ABOUT THIS EXERCISE: Among the lines below, take the one holding "- Figma, google", the one holding "project in VS Code", and all lines between them. Set them down exactly.

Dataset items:
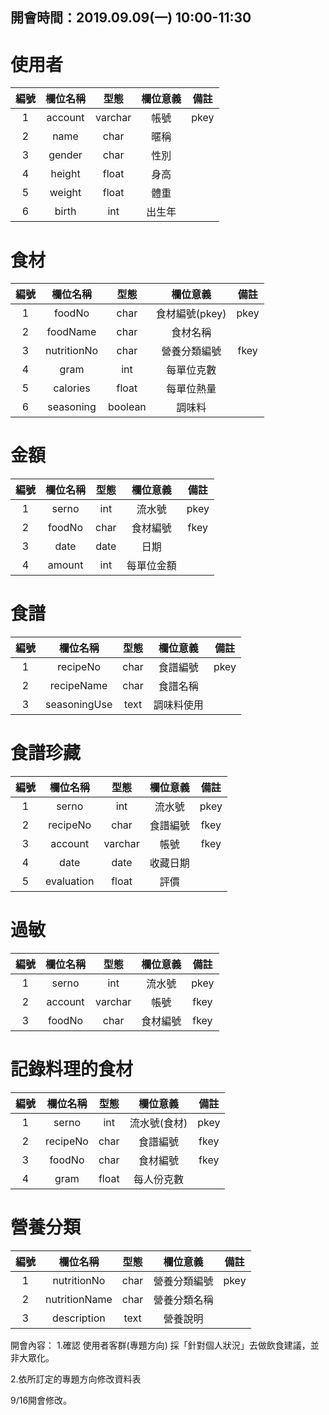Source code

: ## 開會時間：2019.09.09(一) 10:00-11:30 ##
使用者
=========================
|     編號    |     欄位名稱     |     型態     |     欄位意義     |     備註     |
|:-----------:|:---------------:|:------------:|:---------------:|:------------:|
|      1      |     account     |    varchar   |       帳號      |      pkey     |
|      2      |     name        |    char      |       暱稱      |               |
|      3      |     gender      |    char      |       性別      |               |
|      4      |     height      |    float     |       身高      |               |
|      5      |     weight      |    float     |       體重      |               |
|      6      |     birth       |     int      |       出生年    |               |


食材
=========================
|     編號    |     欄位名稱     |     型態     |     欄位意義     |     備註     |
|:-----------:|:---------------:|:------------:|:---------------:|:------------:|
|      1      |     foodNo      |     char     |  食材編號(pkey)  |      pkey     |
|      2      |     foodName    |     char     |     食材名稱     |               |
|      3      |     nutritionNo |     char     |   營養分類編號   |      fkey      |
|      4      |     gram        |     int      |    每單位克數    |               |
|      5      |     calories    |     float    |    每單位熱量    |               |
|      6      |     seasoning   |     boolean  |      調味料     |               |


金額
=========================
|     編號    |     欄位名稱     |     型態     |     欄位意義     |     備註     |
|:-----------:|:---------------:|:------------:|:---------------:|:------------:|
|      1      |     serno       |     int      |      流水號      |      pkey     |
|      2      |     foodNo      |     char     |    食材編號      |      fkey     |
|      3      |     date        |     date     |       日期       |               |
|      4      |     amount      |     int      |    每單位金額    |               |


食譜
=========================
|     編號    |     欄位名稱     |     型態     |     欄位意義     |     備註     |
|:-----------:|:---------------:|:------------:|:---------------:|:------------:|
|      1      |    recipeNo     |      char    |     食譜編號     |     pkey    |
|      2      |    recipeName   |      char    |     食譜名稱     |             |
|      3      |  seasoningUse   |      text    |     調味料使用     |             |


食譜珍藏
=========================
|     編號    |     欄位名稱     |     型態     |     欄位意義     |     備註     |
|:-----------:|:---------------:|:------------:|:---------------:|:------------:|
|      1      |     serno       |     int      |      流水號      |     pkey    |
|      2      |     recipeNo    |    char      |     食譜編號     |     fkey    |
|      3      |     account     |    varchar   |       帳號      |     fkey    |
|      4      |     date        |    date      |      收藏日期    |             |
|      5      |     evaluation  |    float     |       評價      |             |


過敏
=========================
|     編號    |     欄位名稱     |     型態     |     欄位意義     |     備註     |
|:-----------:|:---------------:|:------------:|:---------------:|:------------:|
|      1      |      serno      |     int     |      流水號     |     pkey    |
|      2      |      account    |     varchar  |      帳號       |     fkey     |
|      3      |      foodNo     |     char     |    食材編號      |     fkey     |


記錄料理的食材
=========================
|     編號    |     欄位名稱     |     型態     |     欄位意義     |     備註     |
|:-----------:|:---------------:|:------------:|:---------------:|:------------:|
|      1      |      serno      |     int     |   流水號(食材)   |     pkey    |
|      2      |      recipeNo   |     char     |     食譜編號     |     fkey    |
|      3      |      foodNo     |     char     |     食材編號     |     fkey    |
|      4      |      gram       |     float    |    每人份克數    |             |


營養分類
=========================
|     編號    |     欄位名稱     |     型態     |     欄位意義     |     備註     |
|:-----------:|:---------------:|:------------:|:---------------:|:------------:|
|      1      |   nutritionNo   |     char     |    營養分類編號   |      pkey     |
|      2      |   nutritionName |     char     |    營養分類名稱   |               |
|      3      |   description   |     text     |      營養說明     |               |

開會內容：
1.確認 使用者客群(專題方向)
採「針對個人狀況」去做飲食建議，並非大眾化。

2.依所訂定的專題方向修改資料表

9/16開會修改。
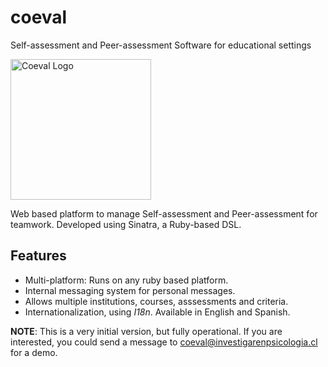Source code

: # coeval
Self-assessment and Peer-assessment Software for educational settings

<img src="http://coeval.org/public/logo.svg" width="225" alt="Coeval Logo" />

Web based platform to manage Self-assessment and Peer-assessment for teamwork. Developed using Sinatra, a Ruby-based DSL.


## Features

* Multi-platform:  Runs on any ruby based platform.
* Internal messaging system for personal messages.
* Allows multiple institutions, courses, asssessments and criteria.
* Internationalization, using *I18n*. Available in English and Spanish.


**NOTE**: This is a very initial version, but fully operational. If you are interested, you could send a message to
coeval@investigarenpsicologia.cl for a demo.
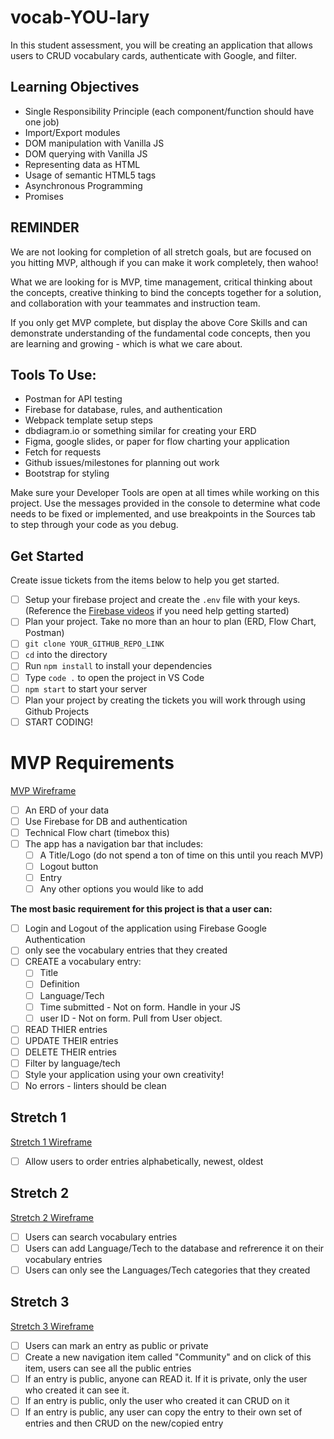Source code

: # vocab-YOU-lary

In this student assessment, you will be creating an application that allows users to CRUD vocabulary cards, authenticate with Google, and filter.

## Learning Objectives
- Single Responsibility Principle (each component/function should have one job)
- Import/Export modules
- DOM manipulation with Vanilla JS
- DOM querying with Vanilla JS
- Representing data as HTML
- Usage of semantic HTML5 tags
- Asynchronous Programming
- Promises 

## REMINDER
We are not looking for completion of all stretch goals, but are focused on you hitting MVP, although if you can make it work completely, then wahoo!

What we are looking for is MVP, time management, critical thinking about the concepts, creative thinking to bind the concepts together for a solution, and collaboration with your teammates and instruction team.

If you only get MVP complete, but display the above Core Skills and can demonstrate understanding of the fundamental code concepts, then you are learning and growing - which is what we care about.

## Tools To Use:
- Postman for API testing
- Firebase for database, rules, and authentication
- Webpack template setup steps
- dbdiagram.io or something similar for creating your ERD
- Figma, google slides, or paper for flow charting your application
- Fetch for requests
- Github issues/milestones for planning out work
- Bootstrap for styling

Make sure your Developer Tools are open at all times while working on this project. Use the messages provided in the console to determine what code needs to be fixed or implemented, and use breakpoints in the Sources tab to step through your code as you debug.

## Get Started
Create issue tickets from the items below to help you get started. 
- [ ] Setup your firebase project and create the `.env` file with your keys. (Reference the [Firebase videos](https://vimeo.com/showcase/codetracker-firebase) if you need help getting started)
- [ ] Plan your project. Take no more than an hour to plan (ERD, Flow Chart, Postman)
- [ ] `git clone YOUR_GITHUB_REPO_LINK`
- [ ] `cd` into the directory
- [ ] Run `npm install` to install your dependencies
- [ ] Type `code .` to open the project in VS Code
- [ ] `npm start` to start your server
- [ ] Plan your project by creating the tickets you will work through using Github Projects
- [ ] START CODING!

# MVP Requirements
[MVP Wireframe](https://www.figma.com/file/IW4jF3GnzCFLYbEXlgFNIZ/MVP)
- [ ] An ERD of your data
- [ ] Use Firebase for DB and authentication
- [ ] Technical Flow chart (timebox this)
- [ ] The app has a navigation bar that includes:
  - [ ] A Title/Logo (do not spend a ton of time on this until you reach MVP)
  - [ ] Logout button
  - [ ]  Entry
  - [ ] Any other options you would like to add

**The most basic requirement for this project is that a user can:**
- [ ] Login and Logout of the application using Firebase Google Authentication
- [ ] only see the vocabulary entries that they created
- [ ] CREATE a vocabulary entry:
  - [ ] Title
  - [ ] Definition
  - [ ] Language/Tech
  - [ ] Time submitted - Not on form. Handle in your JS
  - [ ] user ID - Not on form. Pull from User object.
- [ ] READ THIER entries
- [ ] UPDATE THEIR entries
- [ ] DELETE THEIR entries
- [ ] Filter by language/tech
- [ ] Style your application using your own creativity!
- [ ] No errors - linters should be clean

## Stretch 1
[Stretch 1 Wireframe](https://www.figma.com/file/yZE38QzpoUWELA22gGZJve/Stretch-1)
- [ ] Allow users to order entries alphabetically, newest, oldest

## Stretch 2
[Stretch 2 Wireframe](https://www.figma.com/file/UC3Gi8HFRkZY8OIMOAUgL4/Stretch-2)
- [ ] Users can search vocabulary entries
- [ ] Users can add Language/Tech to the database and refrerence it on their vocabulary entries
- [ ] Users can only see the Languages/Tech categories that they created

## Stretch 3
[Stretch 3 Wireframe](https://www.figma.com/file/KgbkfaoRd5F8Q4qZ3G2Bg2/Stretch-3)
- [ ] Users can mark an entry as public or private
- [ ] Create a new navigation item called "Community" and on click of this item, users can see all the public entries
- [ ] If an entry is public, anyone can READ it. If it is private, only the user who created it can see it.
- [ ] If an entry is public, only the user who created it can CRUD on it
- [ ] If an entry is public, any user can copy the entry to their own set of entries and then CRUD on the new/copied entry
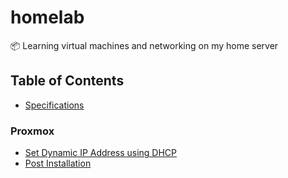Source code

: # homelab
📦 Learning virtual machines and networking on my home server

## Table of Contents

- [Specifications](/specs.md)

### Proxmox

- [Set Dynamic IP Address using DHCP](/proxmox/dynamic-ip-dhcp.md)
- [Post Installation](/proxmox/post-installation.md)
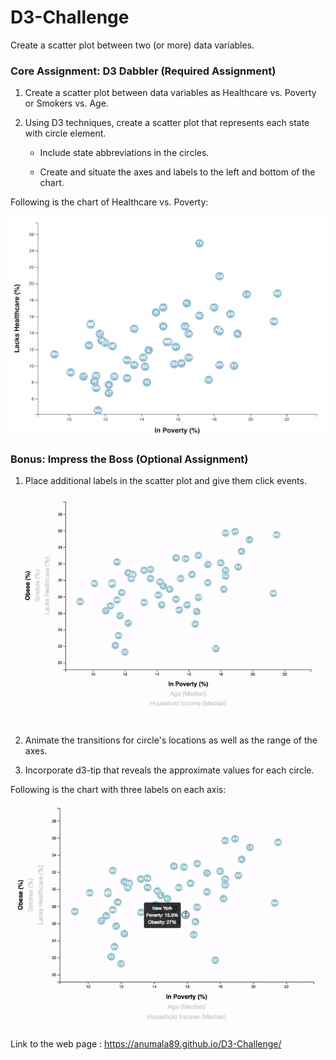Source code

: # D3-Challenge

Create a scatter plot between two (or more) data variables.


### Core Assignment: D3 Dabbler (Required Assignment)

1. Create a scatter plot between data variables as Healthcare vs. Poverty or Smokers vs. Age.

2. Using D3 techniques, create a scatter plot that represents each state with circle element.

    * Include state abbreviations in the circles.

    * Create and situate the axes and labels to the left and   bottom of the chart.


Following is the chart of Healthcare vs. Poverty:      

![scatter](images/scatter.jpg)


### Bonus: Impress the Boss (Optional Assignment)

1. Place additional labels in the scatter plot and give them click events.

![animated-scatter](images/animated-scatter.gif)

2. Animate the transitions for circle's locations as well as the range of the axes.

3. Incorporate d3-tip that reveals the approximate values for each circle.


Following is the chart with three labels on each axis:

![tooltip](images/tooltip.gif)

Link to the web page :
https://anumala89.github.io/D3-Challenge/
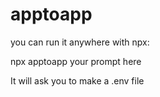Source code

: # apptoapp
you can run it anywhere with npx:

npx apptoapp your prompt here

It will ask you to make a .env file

OUTPUT FOR THIS EXERCISE:
- Figma, google slides, or paper for flow charting your application
- Fetch for requests
- Github issues/milestones for planning out work
- Bootstrap for styling

Make sure your Developer Tools are open at all times while working on this project. Use the messages provided in the console to determine what code needs to be fixed or implemented, and use breakpoints in the Sources tab to step through your code as you debug.

## Get Started
Create issue tickets from the items below to help you get started. 
- [ ] Setup your firebase project and create the `.env` file with your keys. (Reference the [Firebase videos](https://vimeo.com/showcase/codetracker-firebase) if you need help getting started)
- [ ] Plan your project. Take no more than an hour to plan (ERD, Flow Chart, Postman)
- [ ] `git clone YOUR_GITHUB_REPO_LINK`
- [ ] `cd` into the directory
- [ ] Run `npm install` to install your dependencies
- [ ] Type `code .` to open the project in VS Code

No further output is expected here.